Perturbés par les touristes

Une audience est prévue en mars mais un accord à l’amiable pourrait être trouvé avant, espère le nouveau ministre de l’Environnement. D’autres initiatives contribuent aux efforts pour sauver le manchot du Cap, notamment des nids artificiels pour augmenter le taux de reproduction.

Des visiteurs observent des manchots africains depuis une terrasse d’observation de la colonie de manchots de Boulders. (RODGER BOSCH/AFP via Getty Images)

Leur nouveau statut de menace « critique » d’extinction peut aider mais aussi nuire : elle devrait se traduire par davantage de financements pour les protéger… Mais aussi plus de touristes, qui souvent les perturbent. « Les manchots sont très sensibles » et les gens se rapprochent dangereusement, parfois « avec leurs perches à selfies », souligne Arne Purves, qui travaille à la conservation côtière de la ville.

Le tourisme est un secteur vital pour l’Afrique du Sud et les manchots du Cap ont rapporté des dizaines de millions de dollars au pays l’an dernier, selon une étude récente.
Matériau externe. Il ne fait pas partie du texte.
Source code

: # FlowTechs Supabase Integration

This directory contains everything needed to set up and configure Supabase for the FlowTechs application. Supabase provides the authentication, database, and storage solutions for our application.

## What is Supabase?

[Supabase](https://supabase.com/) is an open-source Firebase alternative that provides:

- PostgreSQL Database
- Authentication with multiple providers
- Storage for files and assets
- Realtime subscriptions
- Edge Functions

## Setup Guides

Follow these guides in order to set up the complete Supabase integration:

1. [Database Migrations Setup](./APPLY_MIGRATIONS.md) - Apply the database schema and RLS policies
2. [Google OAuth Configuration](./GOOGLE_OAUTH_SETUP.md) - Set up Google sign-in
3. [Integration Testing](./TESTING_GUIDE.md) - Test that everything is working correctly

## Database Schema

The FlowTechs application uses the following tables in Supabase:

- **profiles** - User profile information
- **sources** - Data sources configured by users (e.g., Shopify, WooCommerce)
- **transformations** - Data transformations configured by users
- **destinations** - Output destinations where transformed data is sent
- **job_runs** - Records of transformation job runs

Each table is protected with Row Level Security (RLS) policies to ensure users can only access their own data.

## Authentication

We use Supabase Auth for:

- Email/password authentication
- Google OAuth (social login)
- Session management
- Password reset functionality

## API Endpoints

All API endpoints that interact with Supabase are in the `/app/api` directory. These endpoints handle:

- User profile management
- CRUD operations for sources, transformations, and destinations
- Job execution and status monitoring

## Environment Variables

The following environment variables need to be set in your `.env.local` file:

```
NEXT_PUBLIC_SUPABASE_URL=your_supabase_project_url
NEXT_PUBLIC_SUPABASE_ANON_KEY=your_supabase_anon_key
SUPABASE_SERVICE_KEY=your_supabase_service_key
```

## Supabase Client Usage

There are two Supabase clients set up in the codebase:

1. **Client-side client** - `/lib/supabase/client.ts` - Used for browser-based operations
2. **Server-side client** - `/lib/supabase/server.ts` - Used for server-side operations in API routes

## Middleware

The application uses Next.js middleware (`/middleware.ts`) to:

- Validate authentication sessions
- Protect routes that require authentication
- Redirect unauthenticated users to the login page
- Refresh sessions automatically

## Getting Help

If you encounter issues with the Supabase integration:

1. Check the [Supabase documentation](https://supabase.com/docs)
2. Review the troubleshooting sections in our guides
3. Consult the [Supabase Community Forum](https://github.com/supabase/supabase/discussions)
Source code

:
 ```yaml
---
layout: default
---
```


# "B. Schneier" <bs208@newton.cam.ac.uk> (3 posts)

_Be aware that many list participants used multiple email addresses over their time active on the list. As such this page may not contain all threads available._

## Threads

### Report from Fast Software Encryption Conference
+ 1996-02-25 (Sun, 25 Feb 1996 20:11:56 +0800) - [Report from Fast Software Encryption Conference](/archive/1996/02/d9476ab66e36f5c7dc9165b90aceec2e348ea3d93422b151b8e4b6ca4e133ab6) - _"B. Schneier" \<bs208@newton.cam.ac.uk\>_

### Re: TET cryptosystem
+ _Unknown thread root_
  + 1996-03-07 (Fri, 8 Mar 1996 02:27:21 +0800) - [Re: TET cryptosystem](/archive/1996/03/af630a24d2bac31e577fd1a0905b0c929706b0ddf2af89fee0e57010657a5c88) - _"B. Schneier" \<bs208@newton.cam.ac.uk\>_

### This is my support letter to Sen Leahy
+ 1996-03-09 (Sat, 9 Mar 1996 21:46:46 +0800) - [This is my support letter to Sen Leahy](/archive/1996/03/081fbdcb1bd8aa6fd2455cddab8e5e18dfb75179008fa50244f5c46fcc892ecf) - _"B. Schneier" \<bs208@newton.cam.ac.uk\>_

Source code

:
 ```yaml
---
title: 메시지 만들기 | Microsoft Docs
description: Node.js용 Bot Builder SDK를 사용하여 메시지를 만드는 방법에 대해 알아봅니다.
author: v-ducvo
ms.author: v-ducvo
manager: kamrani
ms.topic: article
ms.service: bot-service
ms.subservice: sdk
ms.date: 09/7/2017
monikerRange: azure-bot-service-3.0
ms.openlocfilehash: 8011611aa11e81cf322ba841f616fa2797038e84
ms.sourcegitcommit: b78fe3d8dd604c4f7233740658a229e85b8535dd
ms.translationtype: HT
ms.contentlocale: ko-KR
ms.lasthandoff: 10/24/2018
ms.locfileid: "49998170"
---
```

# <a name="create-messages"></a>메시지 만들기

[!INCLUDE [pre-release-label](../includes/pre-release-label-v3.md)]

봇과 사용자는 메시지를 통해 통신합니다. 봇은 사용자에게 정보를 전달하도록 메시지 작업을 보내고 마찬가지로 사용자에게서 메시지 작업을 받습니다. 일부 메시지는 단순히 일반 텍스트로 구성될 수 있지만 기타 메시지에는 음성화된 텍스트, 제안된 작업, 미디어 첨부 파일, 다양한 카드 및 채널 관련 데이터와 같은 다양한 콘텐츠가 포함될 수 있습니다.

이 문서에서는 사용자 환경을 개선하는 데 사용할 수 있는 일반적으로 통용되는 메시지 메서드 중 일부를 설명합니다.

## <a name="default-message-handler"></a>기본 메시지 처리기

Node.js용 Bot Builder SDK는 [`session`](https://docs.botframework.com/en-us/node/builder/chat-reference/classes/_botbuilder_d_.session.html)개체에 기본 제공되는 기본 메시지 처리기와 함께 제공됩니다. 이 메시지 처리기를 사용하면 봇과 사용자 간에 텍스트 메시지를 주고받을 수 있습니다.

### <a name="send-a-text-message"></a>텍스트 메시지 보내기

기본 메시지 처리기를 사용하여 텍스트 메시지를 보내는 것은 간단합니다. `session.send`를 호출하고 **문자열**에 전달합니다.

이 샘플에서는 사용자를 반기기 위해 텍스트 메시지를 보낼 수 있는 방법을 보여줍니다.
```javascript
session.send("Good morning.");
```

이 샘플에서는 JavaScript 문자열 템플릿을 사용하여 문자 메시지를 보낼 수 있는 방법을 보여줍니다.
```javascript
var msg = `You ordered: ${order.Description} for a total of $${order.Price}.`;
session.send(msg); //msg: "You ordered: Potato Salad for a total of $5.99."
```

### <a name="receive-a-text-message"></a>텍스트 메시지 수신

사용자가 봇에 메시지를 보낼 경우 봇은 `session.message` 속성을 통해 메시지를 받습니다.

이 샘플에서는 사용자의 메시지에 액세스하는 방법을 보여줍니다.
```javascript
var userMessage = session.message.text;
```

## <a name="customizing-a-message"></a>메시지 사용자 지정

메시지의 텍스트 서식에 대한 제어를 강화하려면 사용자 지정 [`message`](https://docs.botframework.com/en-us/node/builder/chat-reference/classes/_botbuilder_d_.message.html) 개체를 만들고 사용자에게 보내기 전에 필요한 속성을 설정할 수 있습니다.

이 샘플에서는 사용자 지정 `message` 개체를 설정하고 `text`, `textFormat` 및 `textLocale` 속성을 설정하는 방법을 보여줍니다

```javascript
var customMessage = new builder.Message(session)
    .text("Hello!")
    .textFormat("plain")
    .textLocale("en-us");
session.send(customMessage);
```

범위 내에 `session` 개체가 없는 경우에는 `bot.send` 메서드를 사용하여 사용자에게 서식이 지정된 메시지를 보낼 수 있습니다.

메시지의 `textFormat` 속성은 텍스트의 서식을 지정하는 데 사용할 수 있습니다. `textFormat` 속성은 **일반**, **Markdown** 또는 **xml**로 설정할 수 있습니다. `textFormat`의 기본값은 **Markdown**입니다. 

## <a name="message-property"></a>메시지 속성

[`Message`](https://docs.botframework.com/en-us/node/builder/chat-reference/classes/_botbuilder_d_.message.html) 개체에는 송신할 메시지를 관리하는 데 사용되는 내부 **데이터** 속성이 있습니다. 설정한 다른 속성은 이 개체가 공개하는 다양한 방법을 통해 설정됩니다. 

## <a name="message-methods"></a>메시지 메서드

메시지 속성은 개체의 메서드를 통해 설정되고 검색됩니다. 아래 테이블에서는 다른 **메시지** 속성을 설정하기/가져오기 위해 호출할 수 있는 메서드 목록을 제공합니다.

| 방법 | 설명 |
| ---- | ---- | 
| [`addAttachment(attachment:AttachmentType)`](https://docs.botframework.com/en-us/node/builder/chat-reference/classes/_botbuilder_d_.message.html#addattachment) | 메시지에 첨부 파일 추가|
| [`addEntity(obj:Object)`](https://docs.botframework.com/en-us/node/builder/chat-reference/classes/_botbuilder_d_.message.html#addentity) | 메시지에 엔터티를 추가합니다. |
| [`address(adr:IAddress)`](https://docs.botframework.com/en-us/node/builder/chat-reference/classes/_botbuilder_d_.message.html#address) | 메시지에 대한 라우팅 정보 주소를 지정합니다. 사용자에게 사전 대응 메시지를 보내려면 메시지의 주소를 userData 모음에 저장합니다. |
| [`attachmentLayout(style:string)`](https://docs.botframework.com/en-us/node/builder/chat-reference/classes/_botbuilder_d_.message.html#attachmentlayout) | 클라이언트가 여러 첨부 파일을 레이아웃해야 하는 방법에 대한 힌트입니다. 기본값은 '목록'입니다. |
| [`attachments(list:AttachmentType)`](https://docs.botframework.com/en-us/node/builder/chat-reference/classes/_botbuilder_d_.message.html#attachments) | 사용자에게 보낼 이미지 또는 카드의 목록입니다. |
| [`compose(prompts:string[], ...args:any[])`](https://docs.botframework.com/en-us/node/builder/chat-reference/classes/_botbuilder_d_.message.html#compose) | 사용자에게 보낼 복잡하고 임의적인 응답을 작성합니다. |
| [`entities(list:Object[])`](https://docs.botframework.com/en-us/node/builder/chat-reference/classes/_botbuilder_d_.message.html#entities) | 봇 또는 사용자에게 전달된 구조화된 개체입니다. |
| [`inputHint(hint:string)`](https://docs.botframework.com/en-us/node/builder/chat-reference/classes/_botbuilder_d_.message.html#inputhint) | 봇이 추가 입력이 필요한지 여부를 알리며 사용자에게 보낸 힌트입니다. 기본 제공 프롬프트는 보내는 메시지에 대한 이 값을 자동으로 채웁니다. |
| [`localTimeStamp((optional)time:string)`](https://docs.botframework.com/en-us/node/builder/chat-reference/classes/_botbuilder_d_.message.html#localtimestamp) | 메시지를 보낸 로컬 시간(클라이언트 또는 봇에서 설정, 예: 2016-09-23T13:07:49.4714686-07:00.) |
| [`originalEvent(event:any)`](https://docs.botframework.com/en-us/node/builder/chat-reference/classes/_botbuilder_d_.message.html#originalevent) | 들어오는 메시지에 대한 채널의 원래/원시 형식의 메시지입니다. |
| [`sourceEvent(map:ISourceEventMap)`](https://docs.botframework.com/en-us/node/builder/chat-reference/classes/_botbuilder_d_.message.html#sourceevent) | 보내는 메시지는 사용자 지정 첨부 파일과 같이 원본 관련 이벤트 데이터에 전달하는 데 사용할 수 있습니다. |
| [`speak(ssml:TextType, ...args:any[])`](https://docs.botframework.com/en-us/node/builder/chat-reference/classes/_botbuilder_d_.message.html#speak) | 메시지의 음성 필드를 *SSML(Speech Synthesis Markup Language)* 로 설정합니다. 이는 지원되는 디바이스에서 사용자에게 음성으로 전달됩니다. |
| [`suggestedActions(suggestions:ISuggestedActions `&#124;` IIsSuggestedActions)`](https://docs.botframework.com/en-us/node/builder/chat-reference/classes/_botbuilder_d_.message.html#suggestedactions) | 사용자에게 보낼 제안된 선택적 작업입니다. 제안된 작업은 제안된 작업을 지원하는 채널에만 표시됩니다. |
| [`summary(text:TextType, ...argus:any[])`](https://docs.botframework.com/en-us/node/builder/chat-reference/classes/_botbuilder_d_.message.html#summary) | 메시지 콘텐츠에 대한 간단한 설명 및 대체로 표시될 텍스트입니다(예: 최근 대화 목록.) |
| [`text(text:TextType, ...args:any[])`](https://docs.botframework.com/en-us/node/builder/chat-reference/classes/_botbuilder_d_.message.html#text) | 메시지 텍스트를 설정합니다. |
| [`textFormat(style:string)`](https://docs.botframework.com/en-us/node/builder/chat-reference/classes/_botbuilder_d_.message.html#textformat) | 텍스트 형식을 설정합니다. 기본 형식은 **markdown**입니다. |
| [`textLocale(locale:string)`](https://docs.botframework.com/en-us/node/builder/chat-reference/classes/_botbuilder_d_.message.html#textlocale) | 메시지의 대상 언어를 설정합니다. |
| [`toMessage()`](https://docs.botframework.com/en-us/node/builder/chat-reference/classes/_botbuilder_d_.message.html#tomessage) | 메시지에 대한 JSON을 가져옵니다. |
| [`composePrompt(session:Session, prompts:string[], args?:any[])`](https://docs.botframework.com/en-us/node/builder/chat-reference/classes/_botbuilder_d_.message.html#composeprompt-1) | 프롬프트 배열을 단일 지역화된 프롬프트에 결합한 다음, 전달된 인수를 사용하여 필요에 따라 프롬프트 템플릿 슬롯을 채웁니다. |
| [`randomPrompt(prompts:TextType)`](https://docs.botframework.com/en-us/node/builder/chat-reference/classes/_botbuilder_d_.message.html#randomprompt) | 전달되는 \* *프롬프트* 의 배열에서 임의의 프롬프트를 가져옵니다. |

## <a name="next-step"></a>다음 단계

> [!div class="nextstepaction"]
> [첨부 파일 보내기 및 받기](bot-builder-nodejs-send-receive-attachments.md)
Pour les défenseurs de première ligne, comme Mashudu Mashau, ce coup de projecteur est bienvenu. « Ces dernières années, il n’y en avait que pour les rhinocéros », menacés par le braconnage, note-t-il, espérant « le même respect et la même assistance ».

Car l’urgence n’est pas juste de sauver les pingouins maladroits sur terre et à la nage si gracieuse, mais tout un écosystème dont les humains font partie. Si « les manchots se portent bien, nous en profitons aussi ».